─── Supplied entries ───

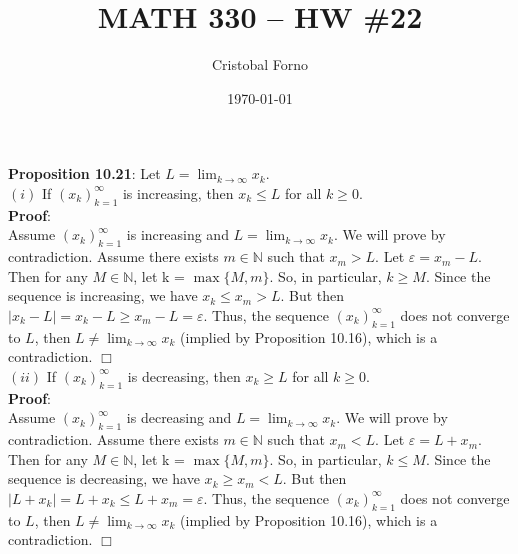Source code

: \documentclass[12pt]{article}
\title{MATH 330 -- HW \#22}
\author{Cristobal Forno}
\date{\today}
\begin{document}
\maketitle

\textbf{Proposition 10.21}: Let $L = \lim_{k\to\infty} x_k.$\\
$(i)$ If $(x_k)_{k=1}^\infty$ is increasing, then $x_k \leq L$ for all $k \geq 0$.\\
\noindent
\textbf{Proof}:\\
\indent
Assume $(x_k)_{k=1}^\infty$ is increasing and $L = \lim_{k\to\infty} x_k$. We
will prove by contradiction. Assume there exists $m \in \mathbb{N}$ such that $x_m
> L$. Let $\varepsilon = x_m - L$. Then for any $M \in \mathbb{N}$, let k =
$\max\{M, m\}$. So, in particular, $k \geq M$. Since the sequence is increasing,
we have $x_k \leq x_m > L$. But then $|x_k - L| = x_k - L \geq x_m - L =
\varepsilon$. Thus, the sequence $(x_k)_{k=1}^\infty$ does not converge to $L$,
then $L \neq \lim_{k\to\infty} x_k$ (implied by Proposition 10.16), 
which is a contradiction. $\Box$ \\

\noindent
$(ii)$ If $(x_k)_{k=1}^\infty$ is decreasing, then $x_k \geq L$ for all $k \geq 0$.\\
\noindent
\textbf{Proof}:\\
\indent
Assume $(x_k)_{k=1}^\infty$ is decreasing and $L = \lim_{k\to\infty}x_k$. We
will prove by contradiction. Assume there exists $m \in \mathbb{N}$ such that
$x_m < L$. Let $\varepsilon = L + x_m$. Then for any $M \in \mathbb{N}$, let k =
$\max\{M, m\}$. So, in particular, $k \leq M$. Since the sequence is decreasing,
we have $x_k \geq x_m < L$. But then $|L+x_k| =  L+x_k \leq L+x_m=\varepsilon$.
Thus, the sequence $(x_k)_{k=1}^\infty$ does not converge to $L$, then $L \neq
\lim_{k\to\infty} x_k$ (implied by Proposition 10.16), which is a contradiction. $\Box$
\end{document}
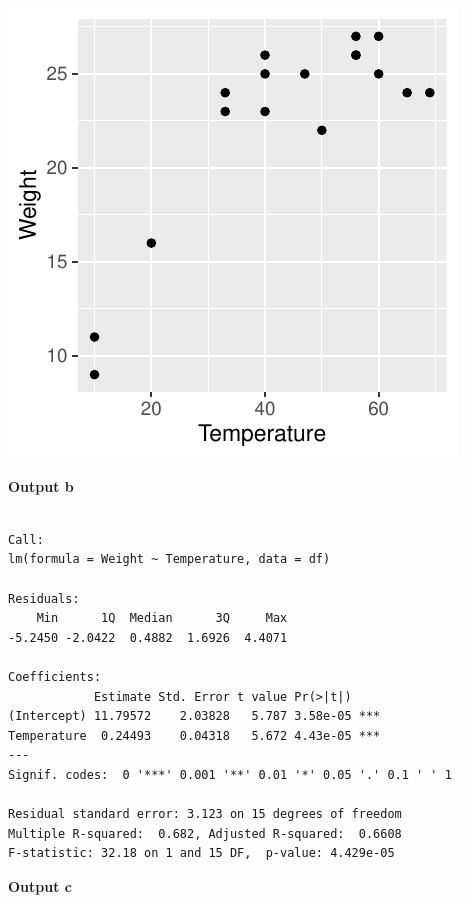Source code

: \documentclass[]{article}
\begin{document}
\includegraphics{modelquestions_files/figure-latex/unnamed-chunk-2-1.pdf}

\textbf{Output b}

\begin{verbatim}

Call:
lm(formula = Weight ~ Temperature, data = df)

Residuals:
    Min      1Q  Median      3Q     Max 
-5.2450 -2.0422  0.4882  1.6926  4.4071 

Coefficients:
            Estimate Std. Error t value Pr(>|t|)    
(Intercept) 11.79572    2.03828   5.787 3.58e-05 ***
Temperature  0.24493    0.04318   5.672 4.43e-05 ***
---
Signif. codes:  0 '***' 0.001 '**' 0.01 '*' 0.05 '.' 0.1 ' ' 1

Residual standard error: 3.123 on 15 degrees of freedom
Multiple R-squared:  0.682, Adjusted R-squared:  0.6608 
F-statistic: 32.18 on 1 and 15 DF,  p-value: 4.429e-05
\end{verbatim}

\textbf{Output c}
\end{document}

───

**Task brief**
Nothing but a number is wanted: how many lines in the records above include "converge".

**Exercise output**
2